→ Directions for this task
Where does the word "Need" show up in the records? Copy every line that holds it.

### Excerpted data

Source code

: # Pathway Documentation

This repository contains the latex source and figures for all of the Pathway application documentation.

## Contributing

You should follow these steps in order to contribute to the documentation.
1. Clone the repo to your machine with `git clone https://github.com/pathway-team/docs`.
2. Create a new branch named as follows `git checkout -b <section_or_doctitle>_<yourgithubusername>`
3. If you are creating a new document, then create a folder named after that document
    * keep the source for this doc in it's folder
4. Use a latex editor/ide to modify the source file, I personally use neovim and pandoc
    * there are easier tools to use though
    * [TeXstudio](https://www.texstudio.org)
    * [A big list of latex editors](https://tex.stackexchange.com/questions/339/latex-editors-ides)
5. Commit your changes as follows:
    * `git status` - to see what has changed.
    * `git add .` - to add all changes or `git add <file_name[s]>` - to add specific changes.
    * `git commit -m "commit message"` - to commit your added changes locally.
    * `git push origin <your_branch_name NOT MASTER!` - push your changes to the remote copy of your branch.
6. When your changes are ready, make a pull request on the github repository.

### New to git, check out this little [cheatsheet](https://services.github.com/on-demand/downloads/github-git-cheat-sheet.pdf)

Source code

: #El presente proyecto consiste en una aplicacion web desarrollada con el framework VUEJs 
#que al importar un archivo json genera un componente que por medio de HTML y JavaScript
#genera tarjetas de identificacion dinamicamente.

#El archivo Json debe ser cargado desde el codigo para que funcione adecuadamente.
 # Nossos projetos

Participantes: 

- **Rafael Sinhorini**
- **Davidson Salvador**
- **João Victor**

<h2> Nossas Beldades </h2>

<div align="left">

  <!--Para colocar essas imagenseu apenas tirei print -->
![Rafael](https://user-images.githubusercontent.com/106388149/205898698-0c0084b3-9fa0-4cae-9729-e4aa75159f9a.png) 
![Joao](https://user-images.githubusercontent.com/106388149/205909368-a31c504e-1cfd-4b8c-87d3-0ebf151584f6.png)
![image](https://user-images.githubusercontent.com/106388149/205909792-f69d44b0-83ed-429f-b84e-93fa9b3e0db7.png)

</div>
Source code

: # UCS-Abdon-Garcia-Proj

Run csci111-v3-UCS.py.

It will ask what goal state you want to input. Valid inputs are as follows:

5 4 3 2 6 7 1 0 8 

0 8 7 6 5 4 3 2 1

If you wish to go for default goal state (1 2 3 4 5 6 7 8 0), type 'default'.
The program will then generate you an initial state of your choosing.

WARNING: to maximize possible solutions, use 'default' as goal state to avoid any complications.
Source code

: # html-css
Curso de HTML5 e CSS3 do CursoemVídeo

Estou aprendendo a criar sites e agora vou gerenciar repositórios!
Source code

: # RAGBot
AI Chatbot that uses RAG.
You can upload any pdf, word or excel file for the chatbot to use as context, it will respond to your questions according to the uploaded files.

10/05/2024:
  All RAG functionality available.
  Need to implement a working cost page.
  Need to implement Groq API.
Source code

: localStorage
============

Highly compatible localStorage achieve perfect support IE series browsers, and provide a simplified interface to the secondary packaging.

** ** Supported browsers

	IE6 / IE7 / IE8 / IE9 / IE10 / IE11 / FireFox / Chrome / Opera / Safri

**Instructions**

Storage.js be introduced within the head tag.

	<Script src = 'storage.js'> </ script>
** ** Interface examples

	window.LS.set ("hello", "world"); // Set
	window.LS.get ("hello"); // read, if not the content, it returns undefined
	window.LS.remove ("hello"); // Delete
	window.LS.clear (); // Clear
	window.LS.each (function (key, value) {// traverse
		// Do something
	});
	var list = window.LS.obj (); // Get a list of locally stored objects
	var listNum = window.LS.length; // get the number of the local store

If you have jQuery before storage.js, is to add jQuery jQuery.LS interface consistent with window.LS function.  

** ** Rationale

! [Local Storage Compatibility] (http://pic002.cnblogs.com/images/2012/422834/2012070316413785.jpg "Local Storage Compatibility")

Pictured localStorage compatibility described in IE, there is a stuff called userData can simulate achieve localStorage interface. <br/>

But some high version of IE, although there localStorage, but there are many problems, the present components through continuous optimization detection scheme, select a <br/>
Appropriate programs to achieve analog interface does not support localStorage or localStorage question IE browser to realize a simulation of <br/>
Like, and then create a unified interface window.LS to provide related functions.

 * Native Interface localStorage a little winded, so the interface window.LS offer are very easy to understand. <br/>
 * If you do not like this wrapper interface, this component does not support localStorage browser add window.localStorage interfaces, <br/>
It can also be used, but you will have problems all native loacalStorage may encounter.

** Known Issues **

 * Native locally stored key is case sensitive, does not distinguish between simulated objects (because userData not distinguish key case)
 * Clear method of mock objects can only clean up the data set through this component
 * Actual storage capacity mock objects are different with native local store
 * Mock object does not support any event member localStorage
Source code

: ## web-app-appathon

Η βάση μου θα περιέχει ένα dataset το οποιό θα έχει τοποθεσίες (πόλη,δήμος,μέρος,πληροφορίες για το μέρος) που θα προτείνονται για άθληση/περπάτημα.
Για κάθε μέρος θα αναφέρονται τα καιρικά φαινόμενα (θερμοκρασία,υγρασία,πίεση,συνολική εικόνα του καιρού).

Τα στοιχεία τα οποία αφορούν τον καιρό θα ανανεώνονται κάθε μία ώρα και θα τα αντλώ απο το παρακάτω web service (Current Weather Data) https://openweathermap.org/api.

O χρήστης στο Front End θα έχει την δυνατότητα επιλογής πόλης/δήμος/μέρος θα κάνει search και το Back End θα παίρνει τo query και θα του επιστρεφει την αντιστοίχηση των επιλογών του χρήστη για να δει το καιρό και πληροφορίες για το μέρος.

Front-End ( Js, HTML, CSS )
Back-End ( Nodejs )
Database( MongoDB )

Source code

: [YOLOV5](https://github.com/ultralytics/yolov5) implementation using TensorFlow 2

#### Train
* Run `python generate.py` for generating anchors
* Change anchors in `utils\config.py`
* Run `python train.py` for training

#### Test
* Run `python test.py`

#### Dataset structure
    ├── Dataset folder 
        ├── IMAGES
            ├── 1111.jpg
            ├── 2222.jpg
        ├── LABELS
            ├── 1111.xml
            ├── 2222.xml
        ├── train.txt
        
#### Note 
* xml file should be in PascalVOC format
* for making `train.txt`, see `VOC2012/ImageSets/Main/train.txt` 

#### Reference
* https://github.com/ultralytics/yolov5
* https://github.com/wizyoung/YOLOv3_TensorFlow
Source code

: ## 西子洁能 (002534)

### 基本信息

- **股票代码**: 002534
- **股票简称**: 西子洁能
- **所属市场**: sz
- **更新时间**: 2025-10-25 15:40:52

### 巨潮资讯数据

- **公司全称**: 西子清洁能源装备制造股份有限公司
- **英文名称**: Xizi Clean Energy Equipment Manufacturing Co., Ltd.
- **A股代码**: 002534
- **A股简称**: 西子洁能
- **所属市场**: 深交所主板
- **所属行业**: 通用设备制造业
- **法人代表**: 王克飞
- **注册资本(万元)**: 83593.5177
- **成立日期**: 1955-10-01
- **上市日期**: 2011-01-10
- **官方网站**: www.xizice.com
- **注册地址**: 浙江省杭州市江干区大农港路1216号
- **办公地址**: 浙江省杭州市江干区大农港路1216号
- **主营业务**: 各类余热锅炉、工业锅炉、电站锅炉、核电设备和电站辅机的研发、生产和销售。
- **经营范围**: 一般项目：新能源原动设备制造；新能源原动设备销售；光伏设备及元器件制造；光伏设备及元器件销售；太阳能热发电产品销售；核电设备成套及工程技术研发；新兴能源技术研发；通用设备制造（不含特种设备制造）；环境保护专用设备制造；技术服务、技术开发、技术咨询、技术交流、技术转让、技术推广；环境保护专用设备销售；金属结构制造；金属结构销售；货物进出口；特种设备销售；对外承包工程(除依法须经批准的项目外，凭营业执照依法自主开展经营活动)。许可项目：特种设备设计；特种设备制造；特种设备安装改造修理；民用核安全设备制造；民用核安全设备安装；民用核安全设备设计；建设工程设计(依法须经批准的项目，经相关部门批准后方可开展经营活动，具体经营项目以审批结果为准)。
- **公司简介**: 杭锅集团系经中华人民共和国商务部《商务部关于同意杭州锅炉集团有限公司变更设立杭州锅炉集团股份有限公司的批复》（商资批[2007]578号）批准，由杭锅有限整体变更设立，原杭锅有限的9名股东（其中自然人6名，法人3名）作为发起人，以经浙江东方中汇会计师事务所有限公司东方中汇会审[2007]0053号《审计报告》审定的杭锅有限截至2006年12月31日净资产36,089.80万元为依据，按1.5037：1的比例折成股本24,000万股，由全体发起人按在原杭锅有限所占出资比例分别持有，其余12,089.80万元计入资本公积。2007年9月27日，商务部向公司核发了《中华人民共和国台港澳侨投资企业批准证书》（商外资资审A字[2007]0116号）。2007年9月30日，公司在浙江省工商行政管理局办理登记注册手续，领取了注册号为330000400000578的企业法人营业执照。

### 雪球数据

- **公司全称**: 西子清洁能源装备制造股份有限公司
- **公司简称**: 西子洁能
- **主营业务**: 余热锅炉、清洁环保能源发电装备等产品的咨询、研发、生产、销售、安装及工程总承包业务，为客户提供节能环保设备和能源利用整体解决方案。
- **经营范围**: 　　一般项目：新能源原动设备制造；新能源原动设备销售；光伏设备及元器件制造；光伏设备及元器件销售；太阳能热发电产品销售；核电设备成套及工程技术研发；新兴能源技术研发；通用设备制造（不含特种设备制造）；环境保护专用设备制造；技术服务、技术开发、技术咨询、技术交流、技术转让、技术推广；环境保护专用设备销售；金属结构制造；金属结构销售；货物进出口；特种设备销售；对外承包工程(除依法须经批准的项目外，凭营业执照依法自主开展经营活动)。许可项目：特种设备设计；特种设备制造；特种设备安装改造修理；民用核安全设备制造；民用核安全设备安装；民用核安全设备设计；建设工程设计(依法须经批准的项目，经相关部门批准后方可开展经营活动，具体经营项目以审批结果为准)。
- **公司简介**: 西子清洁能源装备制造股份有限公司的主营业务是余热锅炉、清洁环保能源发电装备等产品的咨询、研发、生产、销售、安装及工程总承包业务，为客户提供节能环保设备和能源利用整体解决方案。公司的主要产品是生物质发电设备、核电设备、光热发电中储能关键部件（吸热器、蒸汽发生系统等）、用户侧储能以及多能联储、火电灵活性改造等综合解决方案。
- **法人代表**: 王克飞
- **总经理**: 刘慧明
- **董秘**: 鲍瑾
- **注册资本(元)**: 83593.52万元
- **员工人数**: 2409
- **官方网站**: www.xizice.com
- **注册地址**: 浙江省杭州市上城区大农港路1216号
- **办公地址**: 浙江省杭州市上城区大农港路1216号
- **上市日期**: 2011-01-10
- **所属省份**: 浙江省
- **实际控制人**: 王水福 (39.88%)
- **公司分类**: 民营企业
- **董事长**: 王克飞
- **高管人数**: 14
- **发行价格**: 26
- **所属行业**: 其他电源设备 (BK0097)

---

######

→ Answer
  Need to implement a working cost page.
  Need to implement Groq API.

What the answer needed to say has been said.